Através de uma narrativa rica em descrições e metáforas de cortar a respiração, a autora leva-nos numa viagem onde a emoção é uma constante. 

Regresso À Tua Pele conta-nos a história de Brianda, uma engenheira que vive em Madrid com Esteban, o seu companheiro. Quando ataques de ansiedade e pesadelos terriveis assaltam a sua vida até então pacata, Brianda retorna a Tiles, a terra da sua família, e recolhe-se na Casa Anels, junto da tia Isolina e do tio Colau.

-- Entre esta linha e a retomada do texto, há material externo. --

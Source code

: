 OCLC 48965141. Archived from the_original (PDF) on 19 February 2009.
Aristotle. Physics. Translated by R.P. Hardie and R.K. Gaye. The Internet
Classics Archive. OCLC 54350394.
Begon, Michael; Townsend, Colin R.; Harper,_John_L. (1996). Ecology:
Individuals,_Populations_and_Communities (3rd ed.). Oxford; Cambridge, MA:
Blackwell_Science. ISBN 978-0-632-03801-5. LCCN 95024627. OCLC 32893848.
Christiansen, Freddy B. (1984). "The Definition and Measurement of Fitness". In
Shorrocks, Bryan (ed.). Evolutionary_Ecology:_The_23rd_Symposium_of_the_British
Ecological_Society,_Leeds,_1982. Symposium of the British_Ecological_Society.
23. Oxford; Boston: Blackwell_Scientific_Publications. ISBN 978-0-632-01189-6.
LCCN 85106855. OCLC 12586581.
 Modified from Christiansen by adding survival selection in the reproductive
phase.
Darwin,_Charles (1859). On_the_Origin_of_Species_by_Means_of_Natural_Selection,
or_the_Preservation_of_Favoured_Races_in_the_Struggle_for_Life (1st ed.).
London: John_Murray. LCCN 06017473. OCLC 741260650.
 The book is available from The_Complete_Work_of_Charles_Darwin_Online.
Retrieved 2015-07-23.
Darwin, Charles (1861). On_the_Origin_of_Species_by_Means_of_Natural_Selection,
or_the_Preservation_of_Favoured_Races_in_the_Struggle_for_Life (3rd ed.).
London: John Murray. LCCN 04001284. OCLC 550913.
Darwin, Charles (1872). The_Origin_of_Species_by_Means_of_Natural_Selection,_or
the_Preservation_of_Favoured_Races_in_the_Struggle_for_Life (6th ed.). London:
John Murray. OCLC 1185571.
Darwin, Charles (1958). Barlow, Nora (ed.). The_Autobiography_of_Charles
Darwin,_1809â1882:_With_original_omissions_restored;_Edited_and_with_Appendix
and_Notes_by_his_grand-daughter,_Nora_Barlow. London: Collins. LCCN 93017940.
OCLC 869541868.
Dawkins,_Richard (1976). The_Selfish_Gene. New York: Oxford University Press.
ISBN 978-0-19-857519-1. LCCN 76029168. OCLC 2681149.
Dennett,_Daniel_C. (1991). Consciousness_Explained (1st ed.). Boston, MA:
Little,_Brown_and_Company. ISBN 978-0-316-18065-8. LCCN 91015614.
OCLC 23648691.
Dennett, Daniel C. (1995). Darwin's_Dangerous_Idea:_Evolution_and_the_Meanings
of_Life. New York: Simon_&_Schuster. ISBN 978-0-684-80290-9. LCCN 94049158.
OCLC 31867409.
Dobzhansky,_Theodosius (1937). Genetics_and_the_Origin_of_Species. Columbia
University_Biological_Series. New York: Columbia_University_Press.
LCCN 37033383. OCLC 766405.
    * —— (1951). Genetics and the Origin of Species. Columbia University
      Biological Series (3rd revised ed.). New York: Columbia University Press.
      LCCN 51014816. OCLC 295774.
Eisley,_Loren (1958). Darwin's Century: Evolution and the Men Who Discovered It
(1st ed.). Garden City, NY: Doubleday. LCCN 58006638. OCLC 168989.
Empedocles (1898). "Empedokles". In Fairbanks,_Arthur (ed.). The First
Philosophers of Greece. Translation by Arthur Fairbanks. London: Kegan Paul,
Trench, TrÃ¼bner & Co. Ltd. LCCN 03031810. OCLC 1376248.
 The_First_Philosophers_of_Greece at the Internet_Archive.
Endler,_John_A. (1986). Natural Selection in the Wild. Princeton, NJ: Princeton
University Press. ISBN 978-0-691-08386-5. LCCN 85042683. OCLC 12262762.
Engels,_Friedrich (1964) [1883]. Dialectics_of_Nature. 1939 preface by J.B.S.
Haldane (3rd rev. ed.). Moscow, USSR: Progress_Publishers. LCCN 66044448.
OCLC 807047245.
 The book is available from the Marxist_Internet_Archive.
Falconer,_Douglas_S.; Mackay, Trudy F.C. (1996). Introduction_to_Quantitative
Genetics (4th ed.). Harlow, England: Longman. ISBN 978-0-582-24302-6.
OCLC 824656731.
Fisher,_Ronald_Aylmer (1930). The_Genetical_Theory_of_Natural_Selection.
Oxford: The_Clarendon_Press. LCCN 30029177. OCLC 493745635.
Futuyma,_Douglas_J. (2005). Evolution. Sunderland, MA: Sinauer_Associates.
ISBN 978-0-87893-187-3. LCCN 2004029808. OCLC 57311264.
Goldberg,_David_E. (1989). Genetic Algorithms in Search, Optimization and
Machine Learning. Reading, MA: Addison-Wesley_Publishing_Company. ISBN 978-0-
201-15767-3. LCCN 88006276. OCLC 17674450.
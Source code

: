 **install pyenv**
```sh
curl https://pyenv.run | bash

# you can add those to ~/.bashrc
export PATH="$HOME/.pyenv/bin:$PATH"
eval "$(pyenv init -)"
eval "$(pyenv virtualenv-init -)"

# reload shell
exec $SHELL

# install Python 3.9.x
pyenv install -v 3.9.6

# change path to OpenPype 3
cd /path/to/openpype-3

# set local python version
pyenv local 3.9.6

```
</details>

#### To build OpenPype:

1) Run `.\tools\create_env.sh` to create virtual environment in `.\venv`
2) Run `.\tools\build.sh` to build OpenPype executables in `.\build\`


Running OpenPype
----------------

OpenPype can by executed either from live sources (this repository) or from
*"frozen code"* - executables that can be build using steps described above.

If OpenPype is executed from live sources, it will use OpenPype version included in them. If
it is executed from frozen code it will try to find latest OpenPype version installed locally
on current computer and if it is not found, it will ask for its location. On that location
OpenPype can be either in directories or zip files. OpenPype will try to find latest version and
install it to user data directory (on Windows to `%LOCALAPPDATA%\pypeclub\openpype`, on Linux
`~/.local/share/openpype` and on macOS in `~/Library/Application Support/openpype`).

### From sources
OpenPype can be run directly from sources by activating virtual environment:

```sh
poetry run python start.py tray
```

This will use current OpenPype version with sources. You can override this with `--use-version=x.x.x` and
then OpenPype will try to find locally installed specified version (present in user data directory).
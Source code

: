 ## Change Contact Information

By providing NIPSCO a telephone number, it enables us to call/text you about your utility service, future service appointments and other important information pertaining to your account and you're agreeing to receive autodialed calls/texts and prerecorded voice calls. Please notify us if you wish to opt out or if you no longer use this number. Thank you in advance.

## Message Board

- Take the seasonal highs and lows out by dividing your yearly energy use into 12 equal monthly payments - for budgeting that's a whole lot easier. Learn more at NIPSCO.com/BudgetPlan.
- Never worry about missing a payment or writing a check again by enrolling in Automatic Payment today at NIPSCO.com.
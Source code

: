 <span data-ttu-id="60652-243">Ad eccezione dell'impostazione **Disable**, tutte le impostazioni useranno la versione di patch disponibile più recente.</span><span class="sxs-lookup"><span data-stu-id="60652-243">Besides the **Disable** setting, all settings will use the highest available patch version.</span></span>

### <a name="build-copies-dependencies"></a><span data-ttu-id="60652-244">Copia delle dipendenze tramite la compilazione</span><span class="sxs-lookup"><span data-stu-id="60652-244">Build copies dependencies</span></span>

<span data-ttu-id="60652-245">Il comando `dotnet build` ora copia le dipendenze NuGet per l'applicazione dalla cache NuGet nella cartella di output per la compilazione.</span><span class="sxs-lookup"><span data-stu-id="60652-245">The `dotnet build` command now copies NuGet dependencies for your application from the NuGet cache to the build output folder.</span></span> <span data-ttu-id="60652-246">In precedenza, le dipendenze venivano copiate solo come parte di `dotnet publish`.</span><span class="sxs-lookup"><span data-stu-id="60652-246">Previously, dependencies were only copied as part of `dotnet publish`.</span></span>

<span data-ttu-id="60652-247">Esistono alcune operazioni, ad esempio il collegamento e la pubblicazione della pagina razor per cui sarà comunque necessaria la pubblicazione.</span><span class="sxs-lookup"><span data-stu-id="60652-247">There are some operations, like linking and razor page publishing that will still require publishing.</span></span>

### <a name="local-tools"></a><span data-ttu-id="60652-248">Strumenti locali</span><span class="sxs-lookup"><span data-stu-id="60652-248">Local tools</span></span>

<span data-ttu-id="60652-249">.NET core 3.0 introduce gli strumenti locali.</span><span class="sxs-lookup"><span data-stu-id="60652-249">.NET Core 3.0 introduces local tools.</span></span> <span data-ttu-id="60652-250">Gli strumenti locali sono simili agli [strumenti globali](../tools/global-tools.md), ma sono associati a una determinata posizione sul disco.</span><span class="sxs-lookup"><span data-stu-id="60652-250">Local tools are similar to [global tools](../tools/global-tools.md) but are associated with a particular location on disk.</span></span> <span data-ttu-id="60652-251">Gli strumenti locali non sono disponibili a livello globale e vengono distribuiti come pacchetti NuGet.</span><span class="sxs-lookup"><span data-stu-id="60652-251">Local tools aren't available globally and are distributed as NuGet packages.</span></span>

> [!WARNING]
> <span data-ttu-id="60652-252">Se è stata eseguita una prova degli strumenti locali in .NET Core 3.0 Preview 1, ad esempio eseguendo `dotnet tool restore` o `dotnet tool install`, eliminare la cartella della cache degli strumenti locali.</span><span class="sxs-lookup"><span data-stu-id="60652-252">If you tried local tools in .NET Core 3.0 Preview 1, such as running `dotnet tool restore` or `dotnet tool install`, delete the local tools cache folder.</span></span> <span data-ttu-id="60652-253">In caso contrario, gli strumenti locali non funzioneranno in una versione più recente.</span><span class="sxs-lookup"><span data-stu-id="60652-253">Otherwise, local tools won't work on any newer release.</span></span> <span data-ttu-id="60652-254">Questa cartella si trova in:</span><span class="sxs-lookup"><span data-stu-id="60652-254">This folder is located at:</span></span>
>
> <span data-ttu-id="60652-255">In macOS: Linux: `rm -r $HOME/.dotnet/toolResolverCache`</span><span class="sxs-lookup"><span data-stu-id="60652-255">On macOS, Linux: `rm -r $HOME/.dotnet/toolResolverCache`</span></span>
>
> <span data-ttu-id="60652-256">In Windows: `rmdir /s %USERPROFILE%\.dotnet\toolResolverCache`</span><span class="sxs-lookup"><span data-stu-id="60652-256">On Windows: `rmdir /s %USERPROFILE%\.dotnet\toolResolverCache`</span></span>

É neste retorno às origens, que conhece Corso, um italiano de expressão dura que se encontra a reconstruir a Casa de Lubich, que herdou da família.

O coração acelera-se e uma sensação inexplicável assoma-lhe à alma, como se reconhecesse aquela figura de outras vidas. 

Ao descobrir nos arquivos da aldeia, uma mulher com o seu nome, enforcada há vários séculos por acusações de bruxaria, tudo aquilo que dava como certo, transforma-se e adensa o seu desejo de saber o que realmente aconteceu.

Brianda está, por fim, perto do homem que ama e do lugar aonde pertence.

A narrativa é alternada entre o passado e o presente, e se no passado, o mundo facilmente se deixava dominar pelas falsas crenças, no presente, o ceticismo é a única crença possível. 

Luz Gabás mistura a realidade de há muitos séculos com histórias que desde sempre preencheram as mentes humanas, e presenteia-nos com um romance único e belo, cuja leitura nos faz viajar no próprio tempo e desafiar a incredulidade e os ideias tão enraizados em nós.

Uma leitura marcante e apaixonante, que valeu as cinco estrelas no Goodreads.